Retail Analytics with Visual Recognition & Behavior Detection AI

Overview

The client is a top printing company in Japan that also operates in information communications, lifestyle and industrial supplies, and electronics. For an upcoming technology solution, they wanted to develop a behavior detection AI. This AI aims to detect and analyze in-store customer behavior to identify buying intent. 

Key Features

  • Detect customers’ actions through 3D camera images
  • Analyze patterns of actions 
  • Identify potential customers with buying intent and alert store staff

Technical Stacks

  • Skeleton Extraction
  • CNN
  • LSTM
  • SVM
  • Yolo
  • Deepsort

Project Overview

  • Team: 2 people
  • Market: Japan
gemvietnam

Background

For years, market research companies have been placing researchers in the stores to conduct shopper behavior research.

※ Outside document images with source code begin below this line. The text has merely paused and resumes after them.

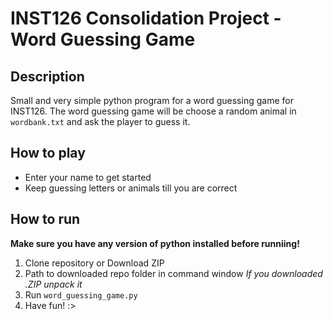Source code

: # INST126 Consolidation Project - Word Guessing Game

## Description
Small and very simple python program for a word guessing game for INST126.
The word guessing game will be choose a random animal in `wordbank.txt` and ask the player to guess it.

## How to play
- Enter your name to get started
- Keep guessing letters or animals till you are correct

## How to run
**Make sure you have any version of python installed before runniing!**
1. Clone repository or Download ZIP
2. Path to downloaded repo folder in command window
    *If you downloaded .ZIP unpack it*
3. Run `word_guessing_game.py`
4. Have fun! :>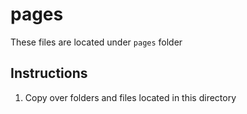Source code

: # pages

These files are located under `pages` folder

## Instructions

1. Copy over folders and files located in this directory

The researchers will record shopper data based on a predefined set of criteria. Then they’ll have to log the data into databases manually. This process is time-consuming and runs risks of human errors.

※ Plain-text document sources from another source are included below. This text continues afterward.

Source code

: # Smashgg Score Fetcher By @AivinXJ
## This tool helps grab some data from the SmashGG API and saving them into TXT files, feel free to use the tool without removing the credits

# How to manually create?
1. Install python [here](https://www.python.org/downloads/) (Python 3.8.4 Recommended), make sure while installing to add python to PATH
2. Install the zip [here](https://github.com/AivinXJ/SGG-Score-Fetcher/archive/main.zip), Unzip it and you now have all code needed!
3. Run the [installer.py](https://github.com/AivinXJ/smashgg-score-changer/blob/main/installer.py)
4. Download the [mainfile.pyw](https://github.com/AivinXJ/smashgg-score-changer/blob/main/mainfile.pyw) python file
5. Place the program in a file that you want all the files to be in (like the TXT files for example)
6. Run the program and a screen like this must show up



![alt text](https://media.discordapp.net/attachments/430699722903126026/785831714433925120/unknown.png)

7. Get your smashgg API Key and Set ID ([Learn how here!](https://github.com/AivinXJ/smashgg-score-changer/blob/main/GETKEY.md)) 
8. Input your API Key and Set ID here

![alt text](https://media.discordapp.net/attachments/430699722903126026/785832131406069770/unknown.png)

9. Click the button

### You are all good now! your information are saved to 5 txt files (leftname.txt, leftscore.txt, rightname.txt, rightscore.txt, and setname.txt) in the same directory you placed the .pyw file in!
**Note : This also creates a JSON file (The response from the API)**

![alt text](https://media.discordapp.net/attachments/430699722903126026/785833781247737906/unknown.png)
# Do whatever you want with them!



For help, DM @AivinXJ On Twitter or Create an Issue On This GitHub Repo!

Meanwhile, most retail stores already have video surveillance (CCTV) cameras for security purposes. We can put this video content into further use with an AI that can identify and analyze objects in the footage. Then, it turns the image data into actionable information analysis and reports customer insights for better decision making. In real-time, it can also alert store staff of high-intent customers. The staff will then assist and support the customer to close the deal. Hence, the AI can improve conversion rate and shopper experience in any brick-and-mortar store. 

 

Challenges

When we started, the client provided us with an extensive data set of video records to work with, thanks to continuous monitoring. Challenges arose as we had to identify the actual customers from the footage and distinguish them from store staff. Then we need to interpret and code unstructured shopper behavior into the AI system.

 

Solutions

First, we started with training our system to analyze the data collected through 3D cameras. Our AI then determined the human body frame and the customers’ location to identify people from the footage. It differentiated between customers and staff by analyzing their clothes.  Then, we started to code the behavior patterns in a customer buying journey for the AI to recognize, such as:

  • Approaching a product
  • Touching and examining a product
  • Putting back or choosing a product
  • Standing and discussing in groups

From these behavior patterns, the AI learned to recognize the buying intent of the customer. With the insights from the AI, it could alert staff where buying assistance was needed, suggesting a personalized shopping experience.  With adequate data, the AI could continue to develop the model through unsupervised learning.

 

Impacts

The behavioral detection AI has been implemented in a few stores in the market and brings impressive results. We are working with the client to continue developing the AI and expanding it to more retailers.